___ Provided records

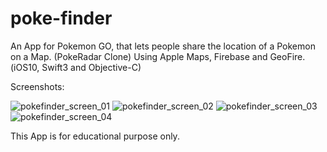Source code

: # poke-finder
An App for Pokemon GO, that lets people share the location of a Pokemon on a Map. (PokeRadar Clone) Using Apple Maps, Firebase and GeoFire. (iOS10, Swift3 and Objective-C)

Screenshots:

![pokefinder_screen_01](https://cloud.githubusercontent.com/assets/20715639/19028062/b5a8a14e-8972-11e6-9b1d-b3547669caed.png)
![pokefinder_screen_02](https://cloud.githubusercontent.com/assets/20715639/19028084/ed317e10-8972-11e6-9e99-6a89fd0c887f.png)
![pokefinder_screen_03](https://cloud.githubusercontent.com/assets/20715639/19028085/ed32ffce-8972-11e6-96b1-11d489d68e6f.png)
![pokefinder_screen_04](https://cloud.githubusercontent.com/assets/20715639/19028087/ed5359ae-8972-11e6-8613-2821ea6266fa.png)

This App is for educational purpose only.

______

* **Exercise**
Set the entries down exactly, but not the pictures.

* **Written solution**
Source code

: # poke-finder
An App for Pokemon GO, that lets people share the location of a Pokemon on a Map. (PokeRadar Clone) Using Apple Maps, Firebase and GeoFire. (iOS10, Swift3 and Objective-C)

Screenshots:

![pokefinder_screen_01](https://cloud.githubusercontent.com/assets/20715639/19028062/b5a8a14e-8972-11e6-9b1d-b3547669caed.png)
![pokefinder_screen_02](https://cloud.githubusercontent.com/assets/20715639/19028084/ed317e10-8972-11e6-9e99-6a89fd0c887f.png)
![pokefinder_screen_03](https://cloud.githubusercontent.com/assets/20715639/19028085/ed32ffce-8972-11e6-96b1-11d489d68e6f.png)
![pokefinder_screen_04](https://cloud.githubusercontent.com/assets/20715639/19028087/ed5359ae-8972-11e6-8613-2821ea6266fa.png)

This App is for educational purpose only.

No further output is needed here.